Furthermore, 3,6,9,12-tetraoxatetradecane-1,14-diyl bis(4-methylbenzenesulfonate) was prepared as follows: Pentaethylene glycol (10 g, 42 mmol) and 4-toluenesulfonyl chloride (24.1 g, 126 mmol) were dissolved in THF (110 ml) and cooled down to 0° C. To the mixture, pestle-and-mortar crushed KOH (14 g, 252 mmol) was dissolved in H₂O (16 ml) and the solution was slowly poured added and stirred for overnight at room temperature. Upon completion, H₂O was added then extracted with ether (2×). After separating the layers, the organic layer was washed with brine then dried with MgSO₄. The solvent was evaporated to obtain a yellow oil crude that slowly crashed out as pure white solid. There were no further purification. Yield %: 77%-90% yield over 3 reactions. Rf: 0.52 in 2 Hexane: 1 DCM: 1 Acetone m.p.: 43-45° C. ¹H NMR (300 MHz, CDCl₃) δ 7.82-7.73 (d, 4H), 7.32 (d, J=8.1 Hz, 4H), 4.18-4.09 (m, 4H), 3.71-3.62 (m, 4H), 3.57 (d, J=6.6 Hz, 12H), 2.43 (s, 6H).
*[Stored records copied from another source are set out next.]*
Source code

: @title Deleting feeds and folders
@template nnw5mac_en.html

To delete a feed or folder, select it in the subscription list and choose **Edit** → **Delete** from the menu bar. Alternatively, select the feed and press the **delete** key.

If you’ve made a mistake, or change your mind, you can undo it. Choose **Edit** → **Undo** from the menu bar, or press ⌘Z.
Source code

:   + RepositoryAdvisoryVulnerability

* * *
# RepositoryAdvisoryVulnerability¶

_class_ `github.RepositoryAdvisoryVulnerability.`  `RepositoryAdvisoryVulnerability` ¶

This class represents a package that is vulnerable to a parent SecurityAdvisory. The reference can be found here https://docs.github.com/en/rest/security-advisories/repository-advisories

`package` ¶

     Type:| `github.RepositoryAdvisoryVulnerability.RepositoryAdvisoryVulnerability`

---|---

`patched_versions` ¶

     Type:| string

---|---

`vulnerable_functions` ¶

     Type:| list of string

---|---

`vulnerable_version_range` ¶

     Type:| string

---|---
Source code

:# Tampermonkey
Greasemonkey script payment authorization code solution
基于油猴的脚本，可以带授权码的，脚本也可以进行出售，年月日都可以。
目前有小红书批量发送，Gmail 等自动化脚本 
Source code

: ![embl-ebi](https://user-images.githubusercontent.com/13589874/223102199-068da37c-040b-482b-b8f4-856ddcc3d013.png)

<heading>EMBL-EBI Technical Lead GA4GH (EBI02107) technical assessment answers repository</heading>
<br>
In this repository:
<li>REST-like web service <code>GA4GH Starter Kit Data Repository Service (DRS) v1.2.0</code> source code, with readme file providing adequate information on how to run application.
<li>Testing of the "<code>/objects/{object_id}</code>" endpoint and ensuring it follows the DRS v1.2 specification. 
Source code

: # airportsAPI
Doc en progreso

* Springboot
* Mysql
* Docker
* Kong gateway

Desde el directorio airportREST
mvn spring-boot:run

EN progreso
In addition, 3,6,9,12,15-pentaoxaheptadecane-1,17-diyl bis(4-methylbenzenesulfonate) was prepared as follows: Hexaethylene glycol (10 g, 35.4 mmol) and 4-toluenesulfonyl chloride (20.3 g, 106 mmol) were dissolved in THF (110 ml) and cooled down to 0° C. To the mixture, pestle-and-mortar crushed KOH (11.9 g, 56 mmol) was dissolved in H₂O (13 ml) and the solution was slowly poured added and stirred for overnight at room temperature. Upon completion, H₂O was added then extracted with ether (2×). After separating the layers, the organic layer was washed with brine then dried with MgSO₄. The solvent was evaporated to obtain a thick slightly opaque clear oil crude. There were no further purification. Yield %: 95% yield Rf: 0.36 in 2 Hexane: 1 DCM: 1 Acetone ¹H NMR (300 MHz, CDCl₃) δ 7.78 (d, J=8.4 Hz, 4H), 7.44-7.27 (m, 4H), 4.25-4.07 (m, 4H), 3.77-3.64 (m, 4H), 3.64-3.48 (m, 16H), 2.44 (d, J=3.6 Hz, 6H).

Pertaining to an embodiment in which terminal hydroxyl groups of a polyethylene glycol is replaced by other leaving groups, 1,14-dichloro-3,6,9,12-tetraoxatetradecane was prepared as follows: 20.0 g (71 mmol) of hexaethylene glycol, 13 mL (179 mmol) of thionyl chloride, 0.1 mL of DMF and 40 mL of dry heptane was heated to reflux for 2 h in a 250 mL round bottom flask fitted with a stirrer and a condenser. Heptane and excess thionyl chloride were removed by distillation, to yield a viscous, yellowish oil. The product was vacuum distilled to render a pure colorless liquid. Yield: 90%. ¹H NMR (DMSO): d=3.51 (broad s, 16H); 3.54 (s, 4H); 3.68 (s, 4H). ¹³C NMR (DMSO): d=43.26; 69.61; 70.40.

Resin method: An example of the method of the invention was conducted in accordance with the following reaction scheme:

A reaction scheme similar to a solution method was performed on a solid support.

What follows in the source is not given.